FFB program coordinator Maxime Chaumont-Lessard explained that the goal of the bioblitz was to compile data regarding the forest’s ecosystem to help form a global portrait of its biodiversity, thus allowing for more strategic development of conservation projects in vulnerable species’ living environments. “It’s to ensure that these projects don’t harm these species,” Chaumont-Lessard said. “It also allows us to prepare projects aimed at re-establishing those species.”
Noting that the foundation’s bioblitzes in previous years were completed in one or two days, restrictions imposed by the COVID-19 pandemic caused this one to extend over three months. “It was a pretty particular formula,” Chaumont-Lessard said. “We couldn’t gather a bunch of people in the same place for 24 to 48 hours because there was more risk of spreading the virus. We adapted to the situation to ensure that we could still have data on our forest.”
Going from June 1 until August 31, the project saw more than 20 local biologists invited by the FFB visit the forest to compile a list of its species.
Chaumont-Lessard said the scientists visited the forest at their convenience to record the species they wanted to research, and that they were all volunteers from the region. He also noted that, in a way, conducting the project over a longer period of time turned out to be beneficial in achieving its main purpose, since more opportunities were provided for discovering different species. “For bats, for example, we needed to wait until certain periods to ensure that they were there,” Chaumont-Lessard said. “When we do it in 24 to 48 hours, it doesn’t cover the entirety of auspicious periods to observe many species.”

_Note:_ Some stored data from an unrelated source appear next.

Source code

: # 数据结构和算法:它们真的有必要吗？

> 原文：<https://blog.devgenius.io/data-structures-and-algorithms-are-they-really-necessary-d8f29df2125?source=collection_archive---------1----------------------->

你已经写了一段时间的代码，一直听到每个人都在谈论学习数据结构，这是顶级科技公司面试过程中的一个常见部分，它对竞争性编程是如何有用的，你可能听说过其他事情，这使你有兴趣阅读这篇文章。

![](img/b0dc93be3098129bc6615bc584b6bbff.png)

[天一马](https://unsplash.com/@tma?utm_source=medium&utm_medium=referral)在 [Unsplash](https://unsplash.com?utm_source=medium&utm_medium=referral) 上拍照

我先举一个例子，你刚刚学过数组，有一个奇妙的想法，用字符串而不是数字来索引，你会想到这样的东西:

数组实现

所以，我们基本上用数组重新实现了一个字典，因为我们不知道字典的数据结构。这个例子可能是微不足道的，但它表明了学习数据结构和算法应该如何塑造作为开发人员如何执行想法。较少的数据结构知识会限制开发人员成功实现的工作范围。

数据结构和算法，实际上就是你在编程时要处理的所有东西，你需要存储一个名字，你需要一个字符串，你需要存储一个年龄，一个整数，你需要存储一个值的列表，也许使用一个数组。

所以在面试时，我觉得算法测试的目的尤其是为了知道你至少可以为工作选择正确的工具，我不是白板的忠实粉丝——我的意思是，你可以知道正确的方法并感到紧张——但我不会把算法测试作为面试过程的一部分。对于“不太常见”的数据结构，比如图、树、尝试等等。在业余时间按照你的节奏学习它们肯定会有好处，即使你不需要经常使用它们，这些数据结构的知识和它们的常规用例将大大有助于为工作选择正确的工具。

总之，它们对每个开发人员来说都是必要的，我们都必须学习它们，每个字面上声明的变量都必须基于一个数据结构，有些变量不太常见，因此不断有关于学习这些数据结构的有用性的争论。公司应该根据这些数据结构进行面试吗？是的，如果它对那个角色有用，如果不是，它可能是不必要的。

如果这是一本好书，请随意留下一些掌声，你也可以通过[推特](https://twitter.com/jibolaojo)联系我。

Notably, scientists recorded 543 different observations, 222 of which included new species to the forest. Among those were silver-haired bats, hoary bats, and the Eastern whip-poor-will. Altogether, 1,120 identified species are in the Boucher Forest.
A scientific coordinator was required for the project and biologist Carl Savignac from the local wildlife and sustainable management firm Dendroica Environnement et Faune filled this position. In all, the bioblitz cost approximately $9,700, Chaumont-Lessard said.
Daniel Rosset of the FFB’s scientific committee believes the bioblitz could have been more fruitful had it started in the spring, since that is the prime time for many plant and bird species. He emphasized the necessity of completing such a project, since it provides a better understanding of one of Aylmer’s last areas of significant greenspace for the city to consider in its management and development plan. “It will help the foundation to properly inform the city regarding its partnership, and to make the right decisions regarding the forest’s development,” Rosset said.
The project involved several educational walks for residents throughout the summer, while respecting recommended sanitary measures – three introductions to mushroom foraging and two geared on biology – which drew around 50 participants. The project was supported by the city of Gatineau’s Green Fund and the TD Friends of the Environment Foundation.
Last month, Gatineau council adopted the FFB’s management and development plan for the Boucher Forest, paving the way for a municipally regulated outdoor education and environmental conservation destination in the near future.